Interestingly, the double-sided aspherical is adopted by the focusing group, which reduces the number of elements used there, and, it is claimed, helps response times and enhances AF-tracking performance. This is aided by a new linear focusing motor using internal focusing, which is said to offer fast, accurate and near-silent operation. The minimum focus distance is a typical 0.45 m (1.48 ft) for this focal length.

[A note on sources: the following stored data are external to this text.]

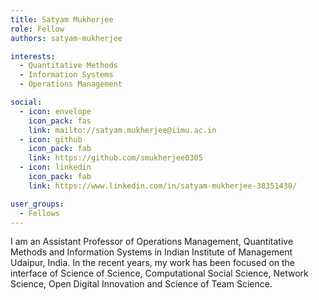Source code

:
 ```yaml
---
title: Satyam Mukherjee
role: Fellow
authors: satyam-mukherjee

interests:
  - Quantitative Methods
  - Information Systems
  - Operations Management

social:
  - icon: envelope
    icon_pack: fas
    link: mailto://satyam.mukherjee@iimu.ac.in
  - icon: github
    icon_pack: fab
    link: https://github.com/smukherjee0305
  - icon: linkedin
    icon_pack: fab
    link: https://www.linkedin.com/in/satyam-mukherjee-38351430/

user_groups:
  - Fellows
---
```

I am an Assistant Professor of Operations Management, Quantitative Methods and Information Systems in Indian Institute of Management Udaipur, India. In the recent years, my work has been focused on the interface of Science of Science, Computational Social Science, Network Science, Open Digital Innovation and Science of Team Science.
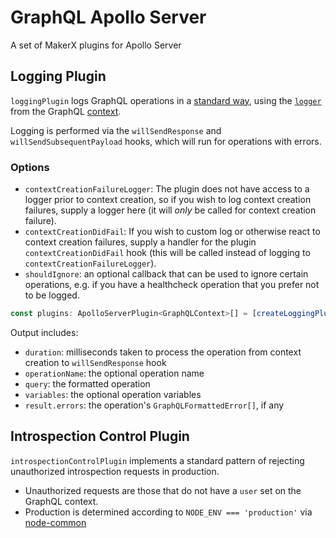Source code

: ﻿# GraphQL Apollo Server

A set of MakerX plugins for Apollo Server

## Logging Plugin

`loggingPlugin` logs GraphQL operations in a [standard way](https://github.com/MakerXStudio/graphql-core/blob/main/src/logging.ts), using the [`logger`](https://github.com/MakerXStudio/node-common/blob/main/src/logger.ts) from the GraphQL [context](https://github.com/MakerXStudio/graphql-core/blob/main/src/context.ts).

Logging is performed via the `willSendResponse` and `willSendSubsequentPayload` hooks, which will run for operations with errors.

### Options

- `contextCreationFailureLogger`: The plugin does not have access to a logger prior to context creation, so if you wish to log context creation failures, supply a logger here (it will _only_ be called for context creation failure).
- `contextCreationDidFail`: If you wish to custom log or otherwise react to context creation failures, supply a handler for the plugin `contextCreationDidFail` hook (this will be called instead of logging to `contextCreationFailureLogger`).
- `shouldIgnore`: an optional callback that can be used to ignore certain operations, e.g. if you have a healthcheck operation that you prefer not to be logged.

```ts
const plugins: ApolloServerPlugin<GraphQLContext>[] = [createLoggingPlugin({ contextCreationFailureLogger: logger })]
```

Output includes:

- `duration`: milliseconds taken to process the operation from context creation to `willSendResponse` hook
- `operationName`: the optional operation name
- `query`: the formatted operation
- `variables`: the optional operation variables
- `result.errors`: the operation's `GraphQLFormattedError[]`, if any

## Introspection Control Plugin

`introspectionControlPlugin` implements a standard pattern of rejecting unauthorized introspection requests in production.

- Unauthorized requests are those that do not have a `user` set on the GraphQL context.
- Production is determined according to `NODE_ENV === 'production'` via [node-common](https://github.com/MakerXStudio/node-common/blob/main/src/environment.ts)
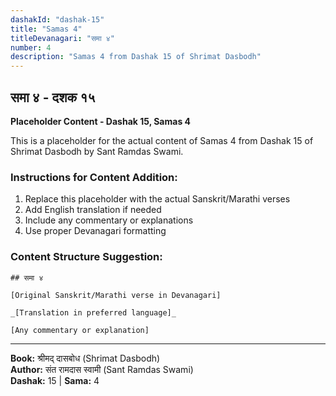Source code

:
 ```yaml
---
dashakId: "dashak-15"
title: "Samas 4"
titleDevanagari: "समा ४"
number: 4
description: "Samas 4 from Dashak 15 of Shrimat Dasbodh"
---
```


## समा ४ - दशक १५

<!-- TODO: Add the actual Sanskrit/Marathi content here -->

**Placeholder Content - Dashak 15, Samas 4**

This is a placeholder for the actual content of Samas 4 from Dashak 15 of Shrimat Dasbodh by Sant Ramdas Swami.

### Instructions for Content Addition:
1. Replace this placeholder with the actual Sanskrit/Marathi verses
2. Add English translation if needed
3. Include any commentary or explanations
4. Use proper Devanagari formatting

### Content Structure Suggestion:
```
## समा ४

[Original Sanskrit/Marathi verse in Devanagari]

_[Translation in preferred language]_

[Any commentary or explanation]
```

---
**Book:** श्रीमद् दासबोध (Shrimat Dasbodh)  
**Author:** संत रामदास स्वामी (Sant Ramdas Swami)  
**Dashak:** 15 | **Sama:** 4

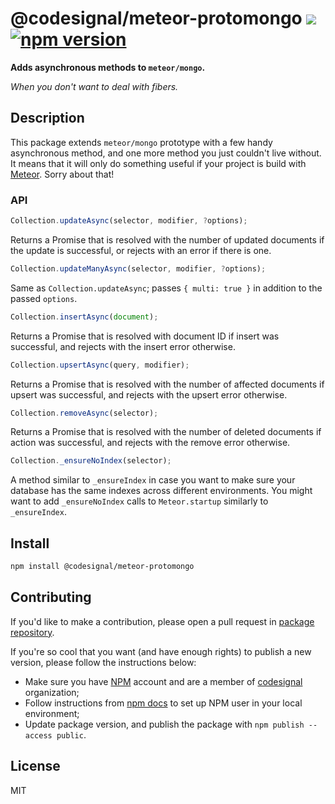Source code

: @codesignal/meteor-protomongo [![](http://img.shields.io/npm/dm/@codesignal/meteor-protomongo.svg?style=flat)](https://www.npmjs.com/package/@codesignal/meteor-protomongo) [![npm version](https://badge.fury.io/js/%40codesignal%2Fmeteor-protomongo.svg)](https://www.npmjs.com/package/@codesignal/meteor-protomongo)
=

**Adds asynchronous methods to `meteor/mongo`.**

*When you don't want to deal with fibers.*

## Description

This package extends `meteor/mongo` prototype with a few handy asynchronous method, and one more method you just couldn't live without. It means that it will only do something useful if your project is build with [Meteor](https://www.meteor.com/). Sorry about that!

### API

```js
Collection.updateAsync(selector, modifier, ?options);
```

Returns a Promise that is resolved with the number of updated documents if the update is successful, or rejects with an error if there is one.

```js
Collection.updateManyAsync(selector, modifier, ?options);
```

Same as `Collection.updateAsync`; passes `{ multi: true }` in addition to the passed `options`.

```js
Collection.insertAsync(document);
```

Returns a Promise that is resolved with document ID if insert was successful, and rejects with the insert error otherwise.

```js
Collection.upsertAsync(query, modifier);
```

Returns a Promise that is resolved with the number of affected documents if upsert was successful, and rejects with the upsert error otherwise.

```js
Collection.removeAsync(selector);
```

Returns a Promise that is resolved with the number of deleted documents if action was successful, and rejects with the remove error otherwise.

```js
Collection._ensureNoIndex(selector);
```

A method similar to `_ensureIndex` in case you want to make sure your database has the same indexes across different environments. You might want to add `_ensureNoIndex` calls to `Meteor.startup` similarly to `_ensureIndex`.

## Install

```bash
npm install @codesignal/meteor-protomongo
```

## Contributing

If you'd like to make a contribution, please open a pull request in [package repository](https://github.com/CodeSignal/meteor-protomongo).

If you're so cool that you want (and have enough rights) to publish a new version, please follow the instructions below:
* Make sure you have [NPM](https://www.npmjs.com/) account and are a member of [codesignal](https://www.npmjs.com/org/codesignal) organization;
* Follow instructions from [npm docs](https://docs.npmjs.com/getting-started/publishing-npm-packages) to set up NPM user in your local environment;
* Update package version, and publish the package with `npm publish --access public`.

## License

MIT
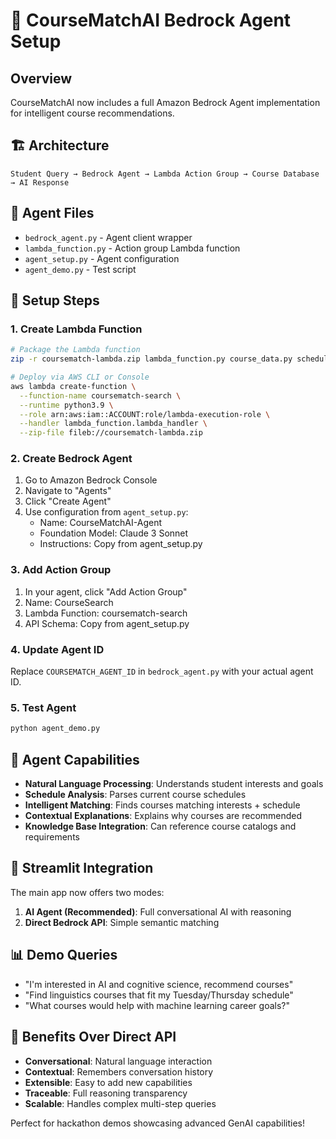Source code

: # 🤖 CourseMatchAI Bedrock Agent Setup

## Overview
CourseMatchAI now includes a full Amazon Bedrock Agent implementation for intelligent course recommendations.

## 🏗️ Architecture
```
Student Query → Bedrock Agent → Lambda Action Group → Course Database → AI Response
```

## 📁 Agent Files
- `bedrock_agent.py` - Agent client wrapper
- `lambda_function.py` - Action group Lambda function  
- `agent_setup.py` - Agent configuration
- `agent_demo.py` - Test script

## 🚀 Setup Steps

### 1. Create Lambda Function
```bash
# Package the Lambda function
zip -r coursematch-lambda.zip lambda_function.py course_data.py schedule_parser.py

# Deploy via AWS CLI or Console
aws lambda create-function \
  --function-name coursematch-search \
  --runtime python3.9 \
  --role arn:aws:iam::ACCOUNT:role/lambda-execution-role \
  --handler lambda_function.lambda_handler \
  --zip-file fileb://coursematch-lambda.zip
```

### 2. Create Bedrock Agent
1. Go to Amazon Bedrock Console
2. Navigate to "Agents" 
3. Click "Create Agent"
4. Use configuration from `agent_setup.py`:
   - Name: CourseMatchAI-Agent
   - Foundation Model: Claude 3 Sonnet
   - Instructions: Copy from agent_setup.py

### 3. Add Action Group
1. In your agent, click "Add Action Group"
2. Name: CourseSearch
3. Lambda Function: coursematch-search
4. API Schema: Copy from agent_setup.py

### 4. Update Agent ID
Replace `COURSEMATCH_AGENT_ID` in `bedrock_agent.py` with your actual agent ID.

### 5. Test Agent
```bash
python agent_demo.py
```

## 🎯 Agent Capabilities
- **Natural Language Processing**: Understands student interests and goals
- **Schedule Analysis**: Parses current course schedules
- **Intelligent Matching**: Finds courses matching interests + schedule
- **Contextual Explanations**: Explains why courses are recommended
- **Knowledge Base Integration**: Can reference course catalogs and requirements

## 🔧 Streamlit Integration
The main app now offers two modes:
1. **AI Agent (Recommended)**: Full conversational AI with reasoning
2. **Direct Bedrock API**: Simple semantic matching

## 📊 Demo Queries
- "I'm interested in AI and cognitive science, recommend courses"
- "Find linguistics courses that fit my Tuesday/Thursday schedule"
- "What courses would help with machine learning career goals?"

## 🌟 Benefits Over Direct API
- **Conversational**: Natural language interaction
- **Contextual**: Remembers conversation history
- **Extensible**: Easy to add new capabilities
- **Traceable**: Full reasoning transparency
- **Scalable**: Handles complex multi-step queries

Perfect for hackathon demos showcasing advanced GenAI capabilities!
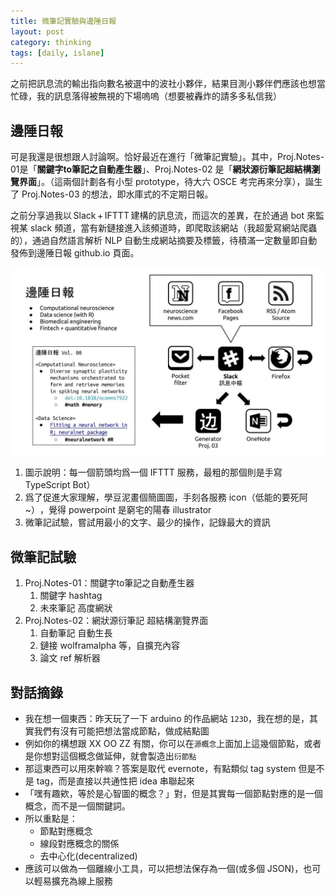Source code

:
 ```yaml
---
title: 微筆記實驗與邊陲日報
layout: post
category: thinking
tags: [daily, islane]
---
```

之前把訊息流的輸出指向數名被選中的波社小夥伴，結果目測小夥伴們應該也想當忙碌，我的訊息落得被無視的下場嗚嗚（想要被轟炸的請多多私信我） 
## 邊陲日報
可是我還是很想跟人討論啊。恰好最近在進行「微筆記實驗」。其中，Proj.Notes-01是「**‎關鍵字to筆記之自動產生器**‬」、Proj.Notes-02 是「‪**‎網狀源衍筆記超結構瀏覽界面‬**」。（這兩個計劃各有小型 prototype，待大六 OSCE 考完再來分享），誕生了 Proj.Notes-03 的想法，即水庫式的不定期日報。 

之前分享過我以 ‎Slack‬ + ‎IFTTT‬ 建構的訊息流，而這次的差異，在於通過 bot 來監視某 slack 頻道，當有新鏈接進入該頻道時，即爬取該網站（我超愛寫網站爬蟲的），通過自然語言解析 NLP 自動生成網站摘要及標籤，待積滿一定數量即自動發佈到邊陲日報 github.io 頁面。 


![Island Daily](/assets/daily.jpg)

1. 圖示說明：每一個箭頭均爲一個 IFTTT 服務，最粗的那個則是手寫 TypeScript Bot） 
2. 爲了促進大家理解，學豆泥畫個簡圖圖，手刻各服務 icon（‪低能的要死阿~）‬，覺得 powerpoint 是窮宅的陽春 illustrator 
3. 微筆記試驗，嘗試用最小的文字、最少的操作，記錄最大的資訊


## 微筆記試驗
1. Proj.Notes-01：關鍵字to筆記之自動產生器 
    1. 關鍵字 hashtag
    2. 未來筆記 高度網狀 
1. Proj.Notes-02：網狀源衍筆記 超結構瀏覽界面 
    1. 自動筆記 自動生長 
    2. 鏈接 wolframalpha 等，自擴充內容 
    3. 論文 ref 解析器


## 對話摘錄
- 我在想一個東西：昨天玩了一下 arduino 的作品網站 ``123D``，我在想的是，其實我們有沒有可能把想法當成節點，做成結點圖 
- 例如你的構想跟 XX OO ZZ 有關，你可以在``源概念``上面加上這幾個節點，或者是你想對這個概念做延伸，就會製造出``衍節點`` 
- 那這東西可以用來幹嘛？答案是取代 evernote，有點類似 tag system 但是不是 tag，而是直接以共通性把 idea 串聯起來 
- 「嘿有趣欸，等於是心智圖的概念？」對，但是其實每一個節點對應的是一個概念，而不是一個關鍵詞。
- 所以重點是：
    - 節點對應概念
    - 線段對應概念的關係
    - 去中心化(decentralized) 
- 應該可以做為一個離線小工具，可以把想法保存為一個(或多個 JSON)，也可以輕易擴充為線上服務


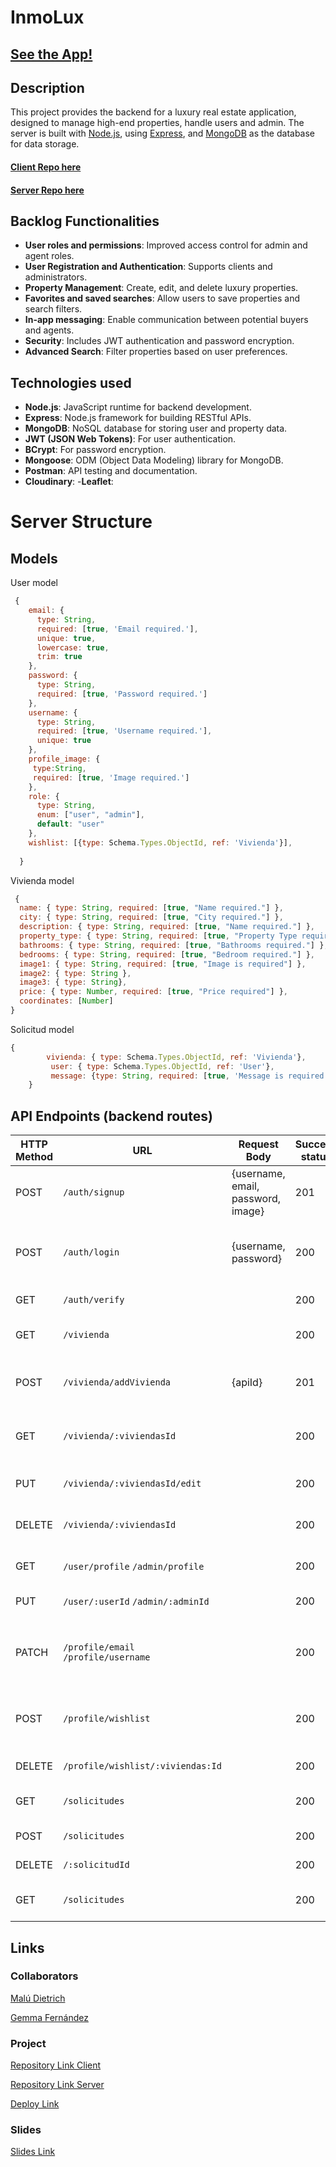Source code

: # InmoLux

## [See the App!](https://inmolux.netlify.app)


## Description

This project provides the backend for a luxury real estate application, designed to manage high-end properties, handle users and admin. The server is built with [Node.js](https://nodejs.org/), using [Express](https://expressjs.com/), and [MongoDB](https://www.mongodb.com/) as the database for data storage.

#### [Client Repo here](https://github.com/Gemma-Fernandez/inmolux-client)
#### [Server Repo here](https://github.com/Gemma-Fernandez/inmolux-server)

## Backlog Functionalities

- **User roles and permissions**: Improved access control for admin and agent roles.
- **User Registration and Authentication**: Supports clients and administrators.
- **Property Management**: Create, edit, and delete luxury properties.
- **Favorites and saved searches**: Allow users to save properties and search filters.
- **In-app messaging**: Enable communication between potential buyers and agents.
- **Security**: Includes JWT authentication and password encryption.
- **Advanced Search**: Filter properties based on user preferences.

## Technologies used
- **Node.js**: JavaScript runtime for backend development.
- **Express**: Node.js framework for building RESTful APIs.
- **MongoDB**: NoSQL database for storing user and property data.
- **JWT (JSON Web Tokens)**: For user authentication.
- **BCrypt**: For password encryption.
- **Mongoose**: ODM (Object Data Modeling) library for MongoDB.
- **Postman**: API testing and documentation.
- **Cloudinary**: 
-**Leaflet**: 

# Server Structure

## Models

User model

```javascript
 {
    email: {
      type: String,
      required: [true, 'Email required.'],
      unique: true,
      lowercase: true,
      trim: true
    },
    password: {
      type: String,
      required: [true, 'Password required.']
    },
    username: {
      type: String,
      required: [true, 'Username required.'],
      unique: true
    },
    profile_image: {
     type:String,
     required: [true, 'Image required.']
    },
    role: {
      type: String,
      enum: ["user", "admin"],
      default: "user"
    },
    wishlist: [{type: Schema.Types.ObjectId, ref: 'Vivienda'}],
    
  }

```

Vivienda model

```javascript
 {
  name: { type: String, required: [true, "Name required."] },
  city: { type: String, required: [true, "City required."] },
  description: { type: String, required: [true, "Name required."] },
  property_type: { type: String, required: [true, "Property Type required."] },
  bathrooms: { type: String, required: [true, "Bathrooms required."] },
  bedrooms: { type: String, required: [true, "Bedroom required."] },
  image1: { type: String, required: [true, "Image is required"] },
  image2: { type: String },
  image3: { type: String},
  price: { type: Number, required: [true, "Price required"] },
  coordinates: [Number]
}
```
Solicitud model

```javascript
{
        vivienda: { type: Schema.Types.ObjectId, ref: 'Vivienda'},
         user: { type: Schema.Types.ObjectId, ref: 'User'},
         message: {type: String, required: [true, 'Message is required.']}
    }
```
## API Endpoints (backend routes)

| HTTP Method | URL                         | Request Body                 | Success status | Error Status | Description                                                    |
| ----------- | --------------------------- | ---------------------------- | -------------- | ------------ | -------------------------------------------------------------- |
| POST        | `/auth/signup`     | {username, email, password, image}   | 201      | 400     | Registers the user in the Database                             |
| POST        | `/auth/login`               | {username, password}         | 200            | 400          | Validates credentials, creates and sends Token                 |
| GET         | `/auth/verify`              |                              | 200            | 401          | Verifies the user Token                                        |
| GET         | `/vivienda`                 |                              | 200            | 400          | Show vivienda in the DB                   |
| POST        | `/vivienda/addVivienda`      | {apiId}                      | 201            | 400          | Creates a new vivienda Document                                    |
| GET         | `/vivienda/:viviendasId`             |                  | 200            | 400, 401     | Show details of one vivienda                                         |
| PUT         | `/vivienda/:viviendasId/edit`     |                              | 200            | 400, 401     | Edits vivienda document                                            |
| DELETE      | `/vivienda/:viviendasId`             |                              | 200            | 401          | Deletes vivienda document                                          |
| GET         | `/user/profile`   `/admin/profile`      |          | 200      | 401     | Sends user profile details                                     |
| PUT         | `/user/:userId` `/admin/:adminId`                 |                              | 200            | 400, 401     | Edits the user profile                                         |
                                         |
| PATCH        | `/profile/email`  `/profile/username`                |                              | 200            | 401          | Edit email and username of user y admin                              
| POST         | `/profile/wishlist`           |           | 200            | 401          | create a wishlist with viviendas favourites   
| DELETE         | `/profile/wishlist/:viviendas:Id`      |          | 200            | 401          | Eliminate favourites                                    
| GET        | `/solicitudes`                  |               | 200            | 400, 401     | Sends all solicitudes  of one user                                       |
| POST       | `/solicitudes`          |                | 200            | 401          | Adds new solicitud                                         |
| DELETE        | `/:solicitudId`                  |       | 200            | 401          | Delete a solicitud                               |
| GET         | `/solicitudes`           |              | 200            | 401          | Show all solicitudes for admin   
## Links

### Collaborators

[Malú Dietrich](https://github.com/Malu888)

[Gemma Fernández](https://github.com/Gemma-Fernandez)

### Project

[Repository Link Client](https://github.com/Gemma-Fernandez/inmolux-client)

[Repository Link Server](https://github.com/Gemma-Fernandez/inmolux-server)

[Deploy Link](https://inmolux.netlify.app)


### Slides

[Slides Link](www.your-slides-url-here.com)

In keeping with the high-grade status, the new lens features 11 aperture blades, a robust but compact design, and a dust and splash-resistant structure. Sigma’s proprietary Super Multi-Layer Coating is used to reduce ghosting and flare, plus there’s a water- and oil-resistant coating on the front element. Cosmetically similar to the DSLR version, the new mirrorless lens now features a large aperture ring that is adjustable in one-third stops and has a built-in locking and de-clicking option. Depending on the camera model, an AF lock button can be reconfigured to operate different functions.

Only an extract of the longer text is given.